Until now, how ACSES would function in service was mostly speculation. Although Amtrak has had it in service for 15 years now, there have been few reports (and no video) of the system from an Engineers point of view. This made me optimistic that any impact would be minor and mostly involve positive stop points at stations. Of course there is wide variation and little regulation regarding how ACSES (and all other PTC systems) are implemented from a human factors perspective. There is also a fair bit of wiggle room in how the speed and stop enforcement take place with a good deal of it being policy decisions by railroad management, not necessarily the FRA or other third party safety scolds.
What I discovered today hit on both of these points, and neither fr the better. Note that the observations below apply only to SEPTA andwhat they saw fit to require of their vendors and signaling department. I know for a fact that similar railroads are examining other options. Hopefully if anyone involved in other projects they will take away some things to avoid.
Captured below are two runs on the Fox Chase Line from NEWTOWN JCT to the end of the line in Fox Chase and back. ACSES is in service on the entire Fox Chase Line NEWTOWN JCT excluded. The second video has a better angle on the cab display unit. Station stops were omitted and a few ACES / CSS changes were lost.
As you can see, the SEPTA ACSES system communicates the braking curve to the engineer by means of an Authorized Speed countdown system. As a speed restriction approaches the ACSES speed will begin to drop. If the train's speed is suddenly above the ACSES speed, at some point an overspeed warning will light and it sounds like 5 seconds after that there will be some sort of penalty application if either the brake is in the suppression position or the overspeed no longer no longer exists. Two problems with this system are plainly evident.

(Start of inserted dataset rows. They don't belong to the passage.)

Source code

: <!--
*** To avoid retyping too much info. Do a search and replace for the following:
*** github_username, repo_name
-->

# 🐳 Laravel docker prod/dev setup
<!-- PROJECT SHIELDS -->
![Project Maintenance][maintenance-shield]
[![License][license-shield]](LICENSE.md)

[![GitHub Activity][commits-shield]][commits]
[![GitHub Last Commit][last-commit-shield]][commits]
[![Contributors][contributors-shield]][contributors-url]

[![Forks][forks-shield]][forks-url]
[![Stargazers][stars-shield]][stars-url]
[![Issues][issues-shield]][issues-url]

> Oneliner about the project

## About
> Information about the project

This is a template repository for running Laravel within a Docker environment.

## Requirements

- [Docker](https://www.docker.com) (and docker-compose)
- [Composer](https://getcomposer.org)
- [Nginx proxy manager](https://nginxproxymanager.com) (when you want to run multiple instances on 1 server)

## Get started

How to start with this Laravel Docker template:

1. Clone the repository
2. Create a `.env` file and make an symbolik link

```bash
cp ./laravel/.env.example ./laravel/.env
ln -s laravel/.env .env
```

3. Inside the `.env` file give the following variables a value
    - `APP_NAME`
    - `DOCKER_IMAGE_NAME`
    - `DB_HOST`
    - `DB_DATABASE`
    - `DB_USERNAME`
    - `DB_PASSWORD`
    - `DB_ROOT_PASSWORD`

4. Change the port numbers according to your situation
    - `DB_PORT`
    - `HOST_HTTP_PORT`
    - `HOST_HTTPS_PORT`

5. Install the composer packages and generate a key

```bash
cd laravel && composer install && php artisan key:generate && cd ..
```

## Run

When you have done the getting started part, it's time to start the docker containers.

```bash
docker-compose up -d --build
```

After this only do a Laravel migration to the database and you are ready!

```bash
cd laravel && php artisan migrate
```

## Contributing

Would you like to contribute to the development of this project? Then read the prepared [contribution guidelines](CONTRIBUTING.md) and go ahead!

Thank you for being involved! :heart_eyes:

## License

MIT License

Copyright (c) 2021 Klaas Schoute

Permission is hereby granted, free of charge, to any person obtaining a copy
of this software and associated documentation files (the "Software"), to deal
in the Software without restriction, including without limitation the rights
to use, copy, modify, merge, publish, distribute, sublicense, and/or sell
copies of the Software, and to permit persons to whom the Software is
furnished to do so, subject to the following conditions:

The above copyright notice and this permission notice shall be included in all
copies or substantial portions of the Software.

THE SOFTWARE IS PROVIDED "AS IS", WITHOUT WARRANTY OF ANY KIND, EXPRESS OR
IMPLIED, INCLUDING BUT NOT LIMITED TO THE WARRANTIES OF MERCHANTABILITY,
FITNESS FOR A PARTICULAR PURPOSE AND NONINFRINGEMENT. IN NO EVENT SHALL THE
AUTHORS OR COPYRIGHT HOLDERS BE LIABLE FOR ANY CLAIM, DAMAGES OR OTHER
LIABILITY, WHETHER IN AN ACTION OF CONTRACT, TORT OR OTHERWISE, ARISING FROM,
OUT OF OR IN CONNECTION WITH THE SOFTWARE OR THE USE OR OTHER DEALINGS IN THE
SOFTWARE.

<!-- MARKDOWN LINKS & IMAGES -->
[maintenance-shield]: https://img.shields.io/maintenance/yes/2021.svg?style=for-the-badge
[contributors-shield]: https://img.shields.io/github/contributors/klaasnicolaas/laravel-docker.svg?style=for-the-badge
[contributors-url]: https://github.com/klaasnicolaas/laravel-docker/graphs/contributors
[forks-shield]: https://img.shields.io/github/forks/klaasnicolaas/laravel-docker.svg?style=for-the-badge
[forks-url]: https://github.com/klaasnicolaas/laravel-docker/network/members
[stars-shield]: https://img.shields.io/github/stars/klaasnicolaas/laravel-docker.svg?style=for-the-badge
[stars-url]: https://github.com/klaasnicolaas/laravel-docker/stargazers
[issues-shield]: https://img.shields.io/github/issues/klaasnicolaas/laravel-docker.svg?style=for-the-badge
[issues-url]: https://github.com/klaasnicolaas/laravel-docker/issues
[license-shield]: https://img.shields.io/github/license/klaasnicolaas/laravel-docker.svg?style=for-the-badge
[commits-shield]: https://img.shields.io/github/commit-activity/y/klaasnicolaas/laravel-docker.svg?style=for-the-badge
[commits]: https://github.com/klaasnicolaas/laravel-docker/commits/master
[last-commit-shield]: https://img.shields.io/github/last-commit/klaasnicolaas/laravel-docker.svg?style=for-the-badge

First, the braking curve is ridiculously conservative. Every time the ACSES speed began to drop, the engineer was able to get well ahead of the dropping curve without anything close to "aggressive" braking. The capabilities of the equipment have been completely ignored and some leisurely braking rate has been chosen. If PTC "ideal" is to stay out of the engineers way except in case of a dangerous condition, the penalty braking curve should follow the full service braking rate. SEPTA paid both $ and weight for full dynamic, disc and tread brakes on the Silverliner V, which should allow for later braking into curves and stations. Are we now to believe that was just a waste?
Second, the human factors of the speed countdown entourage the engineer to just proceed at slower speeds to avoid potential overspeed warnings. You can watch the student here get dinged by ACSES a couple times, and later, at the instructor's urging, keeps the train at a slower than authorized rate of speed in anticipation of another speed countdown. This is exactly the sort of behavior I warned of and is not exactly what is happening. In addition to a realistic braking curve, the system should try to be invisible and not trigger compensating behaviors. A warning light at 3mph above curve followed by a penalty application at 6mph is all that is needed. This is the standard used on the British Rail ATP system back in the 80's.
|Pre-CSS Fox Chase Stop signal at NEWTOWN JCT|
An additional item I wanted to quickly point out is the positive stop distance encountered southbound at NEWTOWN JCT (see video, its multiple car-lengths).
UPDATE: The effects of the ACSES roll out were evident in SEPTA's January 2017 schedule. Travel times were uniformly increased on the Media and West Trenton lines between 4 and 6 minutes. Again this runs completely counter to the PTC propaganda that operations would not be affected.